6. Now to get the data in the table into a coherent format before plotting it

   • Right-click the [GID] field and select 'Convert to Dimension'
   • Right-click the [tblu_id_1] field and select 'Convert to Dimension'
   • Right-click the [tblu_id_2] field and select 'Convert to Dimension'
   • Right-click the [tblu_path] field and select 'Convert to Dimension'
   • Right-click the [x_axis] field
     • Navigate to Default Properties
     • Navigate to Aggregation
     • Select 'Average'
   • Right-click the [y_axis] field
     • Navigate to Default Properties
     • Navigate to Aggregation
     • Select 'Average'
   • Right-click on the green '#' to the left of the [x_axis] field
     • Navigate to Geographic Role
     • Select 'Longitude'
   • Right-click on the green '#' to the left of the [y_axis] field
     • Navigate to Geographic Role
     • Select 'Latitude'

7. Now to plot this in Tableau.

   • On a blank worksheet, in the 'Marks' card, select 'Polygon'. The [path] option should appear
   • Drag the [tblu_path] field to the [path] option. This should appear at the bottom of the marks card with a line'n'points icon next to it
   • Drag the [tblu_id_2] field to the 'Marks' card so that it sits just below the [tblu_path] pill.
   • Drag the [tblu_id_1] field to the 'Marks' card so that it sits just below the [tblu_id_2] pill.
   • Drag the [GID] field to the 'Marks' card so that it sits just below the [tblu_id_1] pill.
   • Drag the [x_axis] field to the 'Columns' shelf
   • Drag the [y_axis] field to the 'Rows' shelf
   • Add an ID field to the 'Colour' part of the Marks card to verify all geographies have been added properly.

8. This should get you a usable - if slightly odd looking (due to the reprojection) - map. However the first time I did it, I found it extremely squashed. I needed to make sure the axis points were set up properly.

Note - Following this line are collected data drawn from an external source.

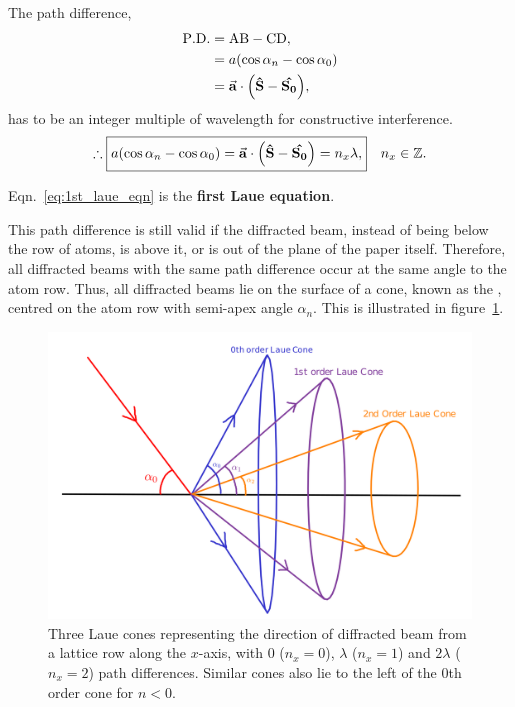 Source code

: 	The path difference,%
%		
		\begin{align}
		\mathrm{P.D.} &= \mathrm{AB - CD}, \nonumber\\
					  &= a \qty( \cos \alpha_n - \cos \alpha_0 ) \\
					  &= \va{a} \cdot \qty( \vu{S} - \vu{S_0} ),
		\end{align}%
%		
	has to be an integer multiple of wavelength for constructive interference.%
%		
		\begin{equation}
		\therefore \boxed{a \qty( \cos \alpha_n - \cos \alpha_0 ) = \va{a} \cdot \qty( \vu{S} - \vu{S_0} ) = n_x \lambda,} \quad n_x \in \mathbb{Z}. \label{eq:1st_laue_eqn}
		\end{equation}
		
	Eqn.~\eqref{eq:1st_laue_eqn} is the \textbf{first Laue equation}.
	
	This path difference is still valid if the diffracted beam, instead of being below the row of atoms, is above it, or is out of the plane of the paper itself. Therefore, all diffracted beams with the same path difference occur at the same angle to the atom row. Thus, all diffracted beams lie on the surface of a cone, known as the , centred on the atom row with semi-apex angle $\alpha_n.$ This is illustrated in figure~\ref{fig:laue_cones}.
	
	\begin{figure}
	\centering
	\includegraphics[scale=0.17]{laue_cones.png}
	\caption{\label{fig:laue_cones}Three Laue cones representing the direction of diffracted beam from a lattice row along the $x$-axis, with $0$ ($n_x = 0$), $\lambda$ ($n_x = 1$) and $2\lambda$ ($n_x = 2$) path differences. Similar cones also lie to the left of the 0th order cone for $n < 0.$}
	\end{figure}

   • Right-click on the X Axis of the plot
     • Select 'Edit Axis'
     • Ensure [Range] is set to 'Automatic'
     • Ensure [Include 0] is unchecked
   • Right-click on the Y Axis of the plot
     • Select 'Edit Axis'
     • Ensure [Range] is set to 'Automatic'
     • Ensure [Include 0] is unchecked

This then gets use a usable shapefile into polygons for use in Tableau. Because you have set the Lat and Long up earlier, Tableau should then know enough to add in the standard background map and to make it a map view.

Hope it helps you. Enjoy!